§ GOAL OF THE EXERCISE: From the records below, count the lines containing the word "shields" and give only that number.

§ RECORDS SUPPLIED:

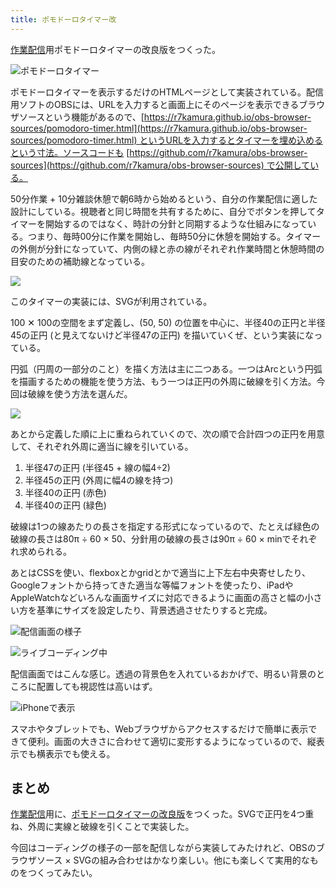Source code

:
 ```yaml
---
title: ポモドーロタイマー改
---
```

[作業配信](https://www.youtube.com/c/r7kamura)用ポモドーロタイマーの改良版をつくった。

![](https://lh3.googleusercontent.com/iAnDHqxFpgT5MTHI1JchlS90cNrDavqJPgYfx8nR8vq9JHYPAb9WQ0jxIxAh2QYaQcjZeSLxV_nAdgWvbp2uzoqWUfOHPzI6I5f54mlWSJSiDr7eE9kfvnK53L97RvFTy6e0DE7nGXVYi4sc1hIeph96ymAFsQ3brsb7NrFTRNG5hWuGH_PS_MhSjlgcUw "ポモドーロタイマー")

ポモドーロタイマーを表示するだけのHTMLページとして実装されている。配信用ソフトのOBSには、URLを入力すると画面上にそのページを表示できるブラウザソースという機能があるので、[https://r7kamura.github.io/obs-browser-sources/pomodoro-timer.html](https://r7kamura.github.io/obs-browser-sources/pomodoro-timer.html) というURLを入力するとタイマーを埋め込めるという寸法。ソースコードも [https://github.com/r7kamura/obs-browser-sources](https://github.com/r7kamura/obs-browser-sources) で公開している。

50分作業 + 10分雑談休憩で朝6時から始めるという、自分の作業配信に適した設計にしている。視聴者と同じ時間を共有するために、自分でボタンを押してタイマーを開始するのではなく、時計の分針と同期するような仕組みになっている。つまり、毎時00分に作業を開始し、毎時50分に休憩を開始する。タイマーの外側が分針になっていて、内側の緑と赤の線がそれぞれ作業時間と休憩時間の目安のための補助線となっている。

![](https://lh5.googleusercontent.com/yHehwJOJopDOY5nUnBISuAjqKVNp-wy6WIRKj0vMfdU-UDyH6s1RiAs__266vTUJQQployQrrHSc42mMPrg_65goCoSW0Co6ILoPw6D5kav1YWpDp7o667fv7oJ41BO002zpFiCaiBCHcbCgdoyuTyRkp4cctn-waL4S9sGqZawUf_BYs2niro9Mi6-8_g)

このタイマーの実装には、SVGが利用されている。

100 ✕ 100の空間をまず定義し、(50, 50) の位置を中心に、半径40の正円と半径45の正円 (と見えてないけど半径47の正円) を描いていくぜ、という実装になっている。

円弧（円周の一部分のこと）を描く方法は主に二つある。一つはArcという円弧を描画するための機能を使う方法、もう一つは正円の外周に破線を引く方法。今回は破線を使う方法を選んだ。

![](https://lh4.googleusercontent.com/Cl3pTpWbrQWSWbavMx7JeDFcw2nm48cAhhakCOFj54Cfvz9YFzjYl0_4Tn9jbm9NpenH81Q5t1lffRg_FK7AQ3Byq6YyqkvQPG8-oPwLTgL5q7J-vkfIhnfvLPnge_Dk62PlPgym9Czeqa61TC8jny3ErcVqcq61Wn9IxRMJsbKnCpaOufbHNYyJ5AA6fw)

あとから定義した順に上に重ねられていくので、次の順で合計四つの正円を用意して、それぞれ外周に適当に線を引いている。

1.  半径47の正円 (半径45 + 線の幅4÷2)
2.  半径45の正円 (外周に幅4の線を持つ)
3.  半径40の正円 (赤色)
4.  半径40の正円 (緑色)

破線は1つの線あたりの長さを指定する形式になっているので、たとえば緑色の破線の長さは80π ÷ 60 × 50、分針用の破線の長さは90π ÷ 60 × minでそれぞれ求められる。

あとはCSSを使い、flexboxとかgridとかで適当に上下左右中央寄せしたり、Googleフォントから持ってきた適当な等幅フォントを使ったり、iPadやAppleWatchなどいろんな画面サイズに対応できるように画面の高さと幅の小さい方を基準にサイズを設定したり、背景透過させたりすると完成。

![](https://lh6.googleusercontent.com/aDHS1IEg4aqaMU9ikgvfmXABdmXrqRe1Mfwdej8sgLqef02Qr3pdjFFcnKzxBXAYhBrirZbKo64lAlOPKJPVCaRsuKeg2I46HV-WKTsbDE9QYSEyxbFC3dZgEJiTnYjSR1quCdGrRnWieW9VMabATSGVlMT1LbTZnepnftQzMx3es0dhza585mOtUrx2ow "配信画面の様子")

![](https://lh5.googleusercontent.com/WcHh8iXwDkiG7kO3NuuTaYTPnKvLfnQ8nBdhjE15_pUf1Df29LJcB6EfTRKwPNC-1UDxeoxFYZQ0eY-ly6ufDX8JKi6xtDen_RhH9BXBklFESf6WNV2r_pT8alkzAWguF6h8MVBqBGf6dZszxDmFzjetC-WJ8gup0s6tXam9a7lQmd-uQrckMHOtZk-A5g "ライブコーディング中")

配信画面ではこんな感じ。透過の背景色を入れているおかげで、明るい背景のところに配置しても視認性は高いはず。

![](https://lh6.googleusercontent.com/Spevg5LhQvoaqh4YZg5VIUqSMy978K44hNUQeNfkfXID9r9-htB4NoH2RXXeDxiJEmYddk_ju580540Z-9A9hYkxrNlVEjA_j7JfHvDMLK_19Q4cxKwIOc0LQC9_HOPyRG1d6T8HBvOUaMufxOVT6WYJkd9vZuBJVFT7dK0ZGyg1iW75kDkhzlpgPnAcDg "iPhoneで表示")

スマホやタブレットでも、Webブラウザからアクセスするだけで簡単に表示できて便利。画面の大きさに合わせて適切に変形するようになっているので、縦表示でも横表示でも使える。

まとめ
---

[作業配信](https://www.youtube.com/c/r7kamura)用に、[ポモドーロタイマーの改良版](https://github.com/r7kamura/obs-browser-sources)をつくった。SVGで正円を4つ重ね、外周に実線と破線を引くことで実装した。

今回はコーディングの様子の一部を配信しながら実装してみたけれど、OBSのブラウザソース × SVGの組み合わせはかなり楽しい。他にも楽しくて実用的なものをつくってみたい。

--

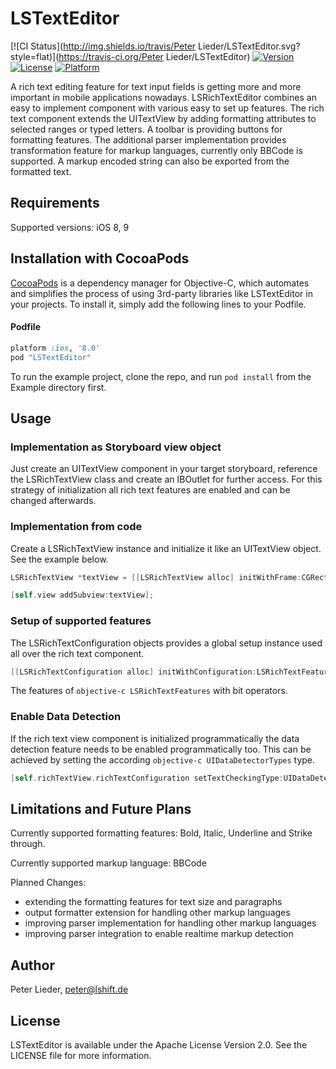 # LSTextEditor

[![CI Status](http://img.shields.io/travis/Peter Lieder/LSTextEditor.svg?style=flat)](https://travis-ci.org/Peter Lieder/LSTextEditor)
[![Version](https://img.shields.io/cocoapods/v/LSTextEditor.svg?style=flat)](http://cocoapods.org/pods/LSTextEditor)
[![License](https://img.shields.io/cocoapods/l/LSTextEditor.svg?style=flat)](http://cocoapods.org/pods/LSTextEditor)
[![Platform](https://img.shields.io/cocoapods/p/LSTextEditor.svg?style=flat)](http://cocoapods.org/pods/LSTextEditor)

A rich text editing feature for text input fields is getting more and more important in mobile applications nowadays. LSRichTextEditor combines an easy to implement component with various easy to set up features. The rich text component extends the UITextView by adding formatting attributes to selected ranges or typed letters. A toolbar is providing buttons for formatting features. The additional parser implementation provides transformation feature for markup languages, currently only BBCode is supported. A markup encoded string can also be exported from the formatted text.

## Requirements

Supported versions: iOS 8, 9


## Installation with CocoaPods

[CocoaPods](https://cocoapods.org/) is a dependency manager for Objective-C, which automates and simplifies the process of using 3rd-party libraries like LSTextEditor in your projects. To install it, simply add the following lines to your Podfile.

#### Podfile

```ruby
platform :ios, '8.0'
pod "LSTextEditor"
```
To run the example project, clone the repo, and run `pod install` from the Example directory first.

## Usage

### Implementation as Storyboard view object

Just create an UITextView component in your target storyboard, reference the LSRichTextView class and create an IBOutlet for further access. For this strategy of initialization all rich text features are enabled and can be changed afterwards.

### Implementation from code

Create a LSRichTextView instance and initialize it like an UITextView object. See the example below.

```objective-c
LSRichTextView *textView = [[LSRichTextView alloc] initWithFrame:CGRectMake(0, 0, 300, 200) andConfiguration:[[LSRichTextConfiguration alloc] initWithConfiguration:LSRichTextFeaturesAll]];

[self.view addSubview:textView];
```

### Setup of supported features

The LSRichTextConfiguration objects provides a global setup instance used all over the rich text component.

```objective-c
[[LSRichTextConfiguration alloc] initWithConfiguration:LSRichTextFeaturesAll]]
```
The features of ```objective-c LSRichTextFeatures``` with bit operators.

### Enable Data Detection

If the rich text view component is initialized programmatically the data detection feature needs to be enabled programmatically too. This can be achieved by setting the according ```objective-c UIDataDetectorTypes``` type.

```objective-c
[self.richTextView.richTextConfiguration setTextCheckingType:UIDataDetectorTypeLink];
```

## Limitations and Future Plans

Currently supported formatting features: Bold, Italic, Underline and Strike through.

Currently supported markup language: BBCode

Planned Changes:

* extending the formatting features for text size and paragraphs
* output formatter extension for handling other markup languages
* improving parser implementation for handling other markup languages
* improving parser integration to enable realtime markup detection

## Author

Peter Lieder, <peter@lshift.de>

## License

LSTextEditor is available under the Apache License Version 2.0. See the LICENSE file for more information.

§ ANSWER TO THIS PROBLEM: 4